=== INSTRUCTIONS FOR THE TASK ===
Reproduce the whole listing exactly, omitting any picture it holds.

=== GIVEN DATA ===

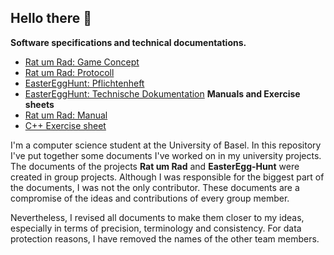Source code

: ## Hello there 👋

**Software specifications and technical documentations.**
* [Rat um Rad: Game Concept](rat_um_rad/Rat_um_Rad_Game_Concept.pdf)
* [Rat um Rad: Protocoll](rat_um_rad/Rat_um_Rad_Protocoll.pdf)
* [EasterEggHunt: Pflichtenheft](easter_egg_hunt/EasterEggHunt_Pflichtenheft.md)
* [EasterEggHunt: Technische Dokumentation](easter_egg_hunt/EasterEggHunt_TechnischeDokumentation.md)
**Manuals and Exercise sheets**
* [Rat um Rad: Manual](rat_um_rad/Rat_um_Rad_Manual.pdf)
* [C++ Exercise sheet](programming_languages/cs109-e1.pdf)

I'm a computer science student at the University of Basel. In this repository I've put together some documents I've worked on in my university projects. The documents of the projects **Rat um Rad** and **EasterEgg-Hunt** were created in group projects. Although I was responsible for the biggest part of the documents, I was not the only contributor. These documents are a compromise of the ideas and contributions of every group member.

Nevertheless, I revised all documents to make them closer to my ideas, especially in terms of precision, terminology and consistency. For data protection reasons, I have removed the names of the other team members.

=== RESULT ===
Source code

: ## Hello there 👋

**Software specifications and technical documentations.**
* [Rat um Rad: Game Concept](rat_um_rad/Rat_um_Rad_Game_Concept.pdf)
* [Rat um Rad: Protocoll](rat_um_rad/Rat_um_Rad_Protocoll.pdf)
* [EasterEggHunt: Pflichtenheft](easter_egg_hunt/EasterEggHunt_Pflichtenheft.md)
* [EasterEggHunt: Technische Dokumentation](easter_egg_hunt/EasterEggHunt_TechnischeDokumentation.md)
**Manuals and Exercise sheets**
* [Rat um Rad: Manual](rat_um_rad/Rat_um_Rad_Manual.pdf)
* [C++ Exercise sheet](programming_languages/cs109-e1.pdf)

I'm a computer science student at the University of Basel. In this repository I've put together some documents I've worked on in my university projects. The documents of the projects **Rat um Rad** and **EasterEgg-Hunt** were created in group projects. Although I was responsible for the biggest part of the documents, I was not the only contributor. These documents are a compromise of the ideas and contributions of every group member.

Nevertheless, I revised all documents to make them closer to my ideas, especially in terms of precision, terminology and consistency. For data protection reasons, I have removed the names of the other team members.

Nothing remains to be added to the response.